Partidos como PT e PSOL têm programas mais claros, são mais coesos e seus parlamentares são menos suscetíveis a pressões de governos de outro campo político. Já PSB e PDT, dois grandes partidos considerados de centro-esquerda, têm uma dependência maior da política regional e de alianças locais com legendas de centro ou direita, o que muitas vezes acaba se impondo à orientação partidária.

Isso se reflete nas votações no Câmara: o PSB tem um alinhamento de 41% com o governo Bolsonaro nas votações na Câmara, segundo o Congresso em Foco, e o PDT de 43%. O posicionamento de parlamentares em algumas votações, como a da reforma da Previdência, chegou a gerar atritos entre deputados e a direção nacional do PDT. PT e PSOL têm 24% e 18%, respectivamente.

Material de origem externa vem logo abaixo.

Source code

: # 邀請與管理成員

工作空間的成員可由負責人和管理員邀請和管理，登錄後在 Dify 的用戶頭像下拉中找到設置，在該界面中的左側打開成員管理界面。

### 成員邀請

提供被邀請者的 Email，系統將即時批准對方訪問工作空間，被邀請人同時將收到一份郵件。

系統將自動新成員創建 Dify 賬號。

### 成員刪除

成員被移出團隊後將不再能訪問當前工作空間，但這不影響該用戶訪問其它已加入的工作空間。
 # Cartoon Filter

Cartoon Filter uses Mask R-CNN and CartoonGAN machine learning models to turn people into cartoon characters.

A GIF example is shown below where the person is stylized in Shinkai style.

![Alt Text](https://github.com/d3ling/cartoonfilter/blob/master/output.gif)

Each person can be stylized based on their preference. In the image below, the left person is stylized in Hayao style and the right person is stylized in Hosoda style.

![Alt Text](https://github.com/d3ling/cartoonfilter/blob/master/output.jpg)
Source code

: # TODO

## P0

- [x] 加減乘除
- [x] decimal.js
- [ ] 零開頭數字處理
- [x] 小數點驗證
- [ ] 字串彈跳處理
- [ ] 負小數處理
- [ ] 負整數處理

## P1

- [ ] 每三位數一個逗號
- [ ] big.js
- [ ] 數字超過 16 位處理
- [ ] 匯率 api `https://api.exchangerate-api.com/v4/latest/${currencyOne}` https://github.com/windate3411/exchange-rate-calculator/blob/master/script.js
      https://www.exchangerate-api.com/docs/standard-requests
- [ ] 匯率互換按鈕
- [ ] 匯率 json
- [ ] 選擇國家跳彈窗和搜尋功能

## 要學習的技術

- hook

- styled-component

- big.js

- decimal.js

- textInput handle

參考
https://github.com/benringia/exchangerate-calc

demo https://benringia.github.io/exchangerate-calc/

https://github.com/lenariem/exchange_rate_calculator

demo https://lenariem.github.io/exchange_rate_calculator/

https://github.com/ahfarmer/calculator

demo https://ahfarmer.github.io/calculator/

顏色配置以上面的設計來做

Cientista político e professor universitário em Teresina, Francisco Robert Bandeira Gomes da Silva lembra que em seu estado o PCdoB se aliou ao PMDB em várias eleições. “Muitos partidos são levados mais pelas conveniências do que pelas questões partidárias”.

“Temos um alinhamento ideológico no Brasil, mas ele é muito frouxo e não é tão nítido. Na Inglaterra os conservadores são conservadores, os liberais são realmente liberais. No Brasil esses termos são mais frouxos”.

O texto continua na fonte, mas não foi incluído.